Stored data:
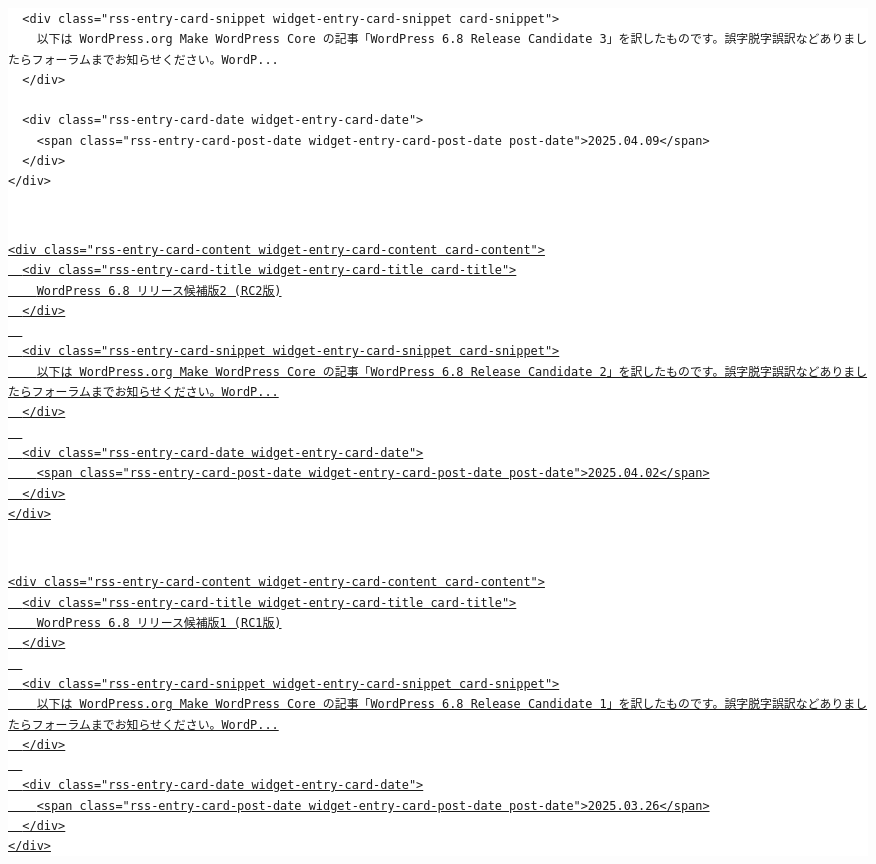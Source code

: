       <div class="rss-entry-card-snippet widget-entry-card-snippet card-snippet">
        以下は WordPress.org Make WordPress Core の記事「WordPress 6.8 Release Candidate 3」を訳したものです。誤字脱字誤訳などありましたらフォーラムまでお知らせください。WordP...
      </div>
      
      <div class="rss-entry-card-date widget-entry-card-date">
        <span class="rss-entry-card-post-date widget-entry-card-post-date post-date">2025.04.09</span>
      </div>
    </div>
  </div></a>
  
  <a rel="noopener" href="https://ja.wordpress.org/2025/04/02/wordpress-6-8-release-candidate-2/" title="WordPress 6.8 リリース候補版2 (RC2版)" class="rss-entry-card-link widget-entry-card-link a-wrap" target="_blank">
  
  <div class="rss-entry-card widget-entry-card e-card cf">
    <figure class="rss-entry-card-thumb widget-entry-card-thumb card-thumb"><img decoding="async" src="https://sypangu.net/wp-content/themes/cocoon-master/images/no-image-rss.png" class="rss-entry-card-thumb-image widget-entry-card-thumb-image card-thumb-image" alt="" /></figure>
    
    <div class="rss-entry-card-content widget-entry-card-content card-content">
      <div class="rss-entry-card-title widget-entry-card-title card-title">
        WordPress 6.8 リリース候補版2 (RC2版)
      </div>
      
      <div class="rss-entry-card-snippet widget-entry-card-snippet card-snippet">
        以下は WordPress.org Make WordPress Core の記事「WordPress 6.8 Release Candidate 2」を訳したものです。誤字脱字誤訳などありましたらフォーラムまでお知らせください。WordP...
      </div>
      
      <div class="rss-entry-card-date widget-entry-card-date">
        <span class="rss-entry-card-post-date widget-entry-card-post-date post-date">2025.04.02</span>
      </div>
    </div>
  </div></a>
  
  <a rel="noopener" href="https://ja.wordpress.org/2025/03/26/wordpress-6-8-release-candidate-1/" title="WordPress 6.8 リリース候補版1 (RC1版)" class="rss-entry-card-link widget-entry-card-link a-wrap" target="_blank">
  
  <div class="rss-entry-card widget-entry-card e-card cf">
    <figure class="rss-entry-card-thumb widget-entry-card-thumb card-thumb"><img decoding="async" src="https://sypangu.net/wp-content/themes/cocoon-master/images/no-image-rss.png" class="rss-entry-card-thumb-image widget-entry-card-thumb-image card-thumb-image" alt="" /></figure>
    
    <div class="rss-entry-card-content widget-entry-card-content card-content">
      <div class="rss-entry-card-title widget-entry-card-title card-title">
        WordPress 6.8 リリース候補版1 (RC1版)
      </div>
      
      <div class="rss-entry-card-snippet widget-entry-card-snippet card-snippet">
        以下は WordPress.org Make WordPress Core の記事「WordPress 6.8 Release Candidate 1」を訳したものです。誤字脱字誤訳などありましたらフォーラムまでお知らせください。WordP...
      </div>
      
      <div class="rss-entry-card-date widget-entry-card-date">
        <span class="rss-entry-card-post-date widget-entry-card-post-date post-date">2025.03.26</span>
      </div>
    </div>
  </div></a>
</div>
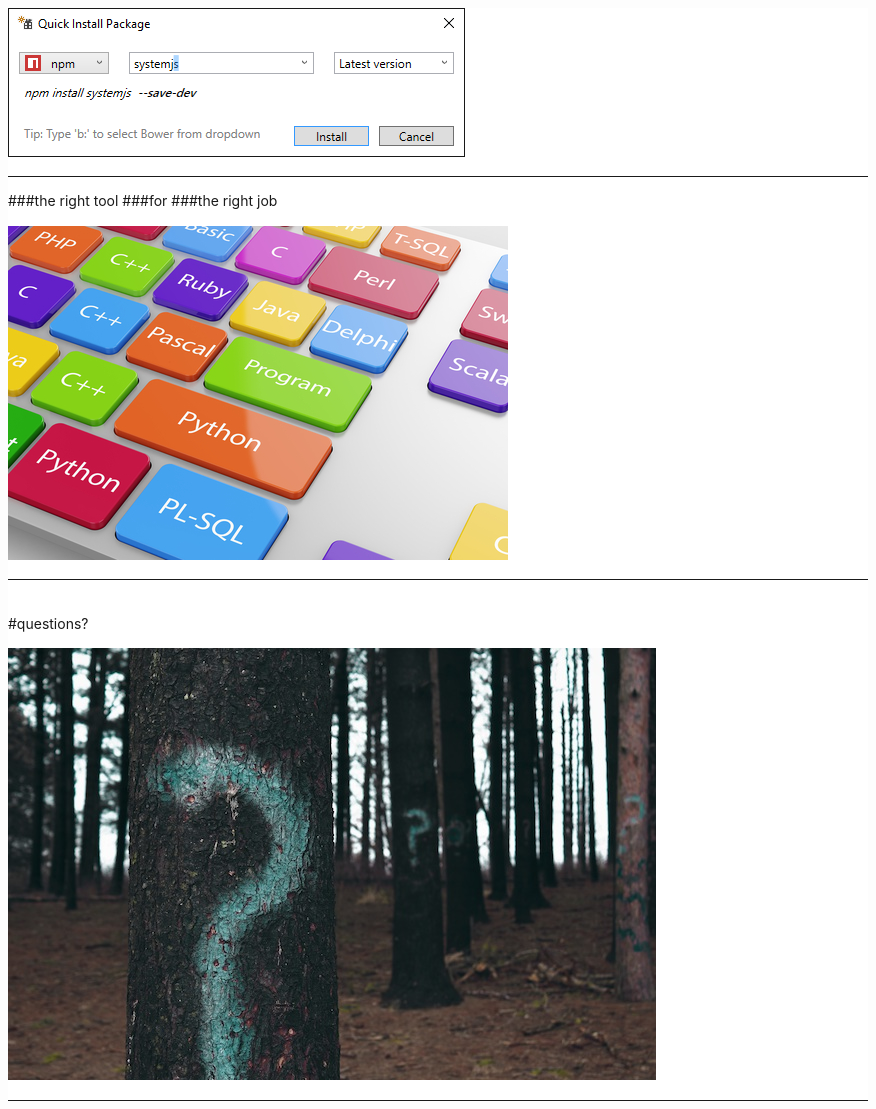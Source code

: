 ![fit](assets/packageinstaller-systemjs.png)

[^6]: that's the only way to manage typescript dependecies with ASP.NET core: http://www.typescriptlang.org/docs/handbook/asp-net-core.html

---

###the right tool 
###for 
###the right job

![](assets/languages.jpeg)


---

<br>
#questions?

![original](assets/questions.jpg)

---

[^1]: https://github.com/Microsoft/TypeScript/wiki/TypeScript-Design-Goals
[^2]: https://en.wikipedia.org/wiki/Parametric_polymorphism
[^3]: https://en.wikipedia.org/wiki/Algebraic_data_type
[^4]: https://en.wikipedia.org/wiki/Functor
[^5]: https://en.wikipedia.org/wiki/Monad_(functional_programming)
[^6]: https://en.wikipedia.org/wiki/Applicative_functor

** WHAT YOU HAVE TO DO **
Output, and output only, the lines from the one containing "###the right job" through the last line of the data above.

** OUTPUT FOR THIS TASK **
###the right job

![](assets/languages.jpeg)


---

<br>
#questions?

![original](assets/questions.jpg)

---

[^1]: https://github.com/Microsoft/TypeScript/wiki/TypeScript-Design-Goals
[^2]: https://en.wikipedia.org/wiki/Parametric_polymorphism
[^3]: https://en.wikipedia.org/wiki/Algebraic_data_type
[^4]: https://en.wikipedia.org/wiki/Functor
[^5]: https://en.wikipedia.org/wiki/Monad_(functional_programming)
[^6]: https://en.wikipedia.org/wiki/Applicative_functor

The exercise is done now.